In the field of secure entrance systems, a variety of different sensing technologies and computer-vision algorithms already exist. Most systems that allow only one person to pass at a time, are based on infrared beams [2], scales [3] or photo sensors [3]. Weight based systems must allow a certain range of weight or require an identity claim to pass the system, therefore they are not flexible to weight variations. Infrared beams are most commonly used at optical drop-arm turnstiles where they get mounted at waist level. They have the disadvantage that they are easily overcome by jumping or walking closely together. As a result of this, recent computer-vision systems have been developed that are based on different sensor data such as: thermal imaging, infrared RGB-D and color image sequences. These methods use a top-view perspective and pattern recognition to distinguish between one and more than one subject in an observed area.

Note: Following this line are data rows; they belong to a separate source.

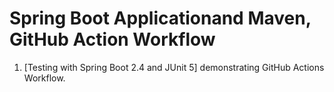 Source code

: # Spring Boot Applicationand Maven, GitHub Action Workflow

1. [Testing with Spring Boot 2.4 and JUnit 5] demonstrating GitHub Actions Workflow.

 
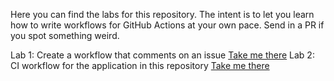 Here you can find the labs for this repository. The intent is to let you learn how to write workflows for GitHub Actions at your own pace. Send in a PR if you spot something weird.

Lab 1: Create a workflow that comments on an issue [Take me there](/Lab01-Create-an-issue.md)
Lab 2: CI workflow for the application in this repository [Take me there](/Lab02-CI-workflow.md)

A thermal imaging approach [4] showed disadvantages especially in test cases, where the attacker carried equipment (like a mirror or helmet) to hide themselves. In an evaluation using a test group that was trying to trick the system, Equal Error Rates (EER’s) of 20.2% (all analyzed scenarios) and 7.9% (scenarios without equipment) were achieved. Another drawback of this system is the temperature dependence which leads to a malfunction at high ambient temperature. In a method using RGB-D images [5], a combination of change, blob detection and machine-learning is used to create a model of a single subject. It showed limitations in terms of the body height inside the chamber to the height of the installed cameras. A method using an image sequence of 21 frames was presented in a latter method [6]. It uses optical flow to make use of the effect of micro movements within the images over time. The classification results of this system show an overall error rate of 5.17%, evaluated in different attack scenarios. It has the disadvantage that people need to stand still for a certain time, which makes this solution not suitable for an application with high people flow rates. Drawbacks of all these image based methods are: the time needed for verification and the camera position which allows subjects to hide on the floor or between the legs of a permitted person. The method shown here is intended to detect such manipulation attempts by using recent research results in the field of floor-based indoor-localization.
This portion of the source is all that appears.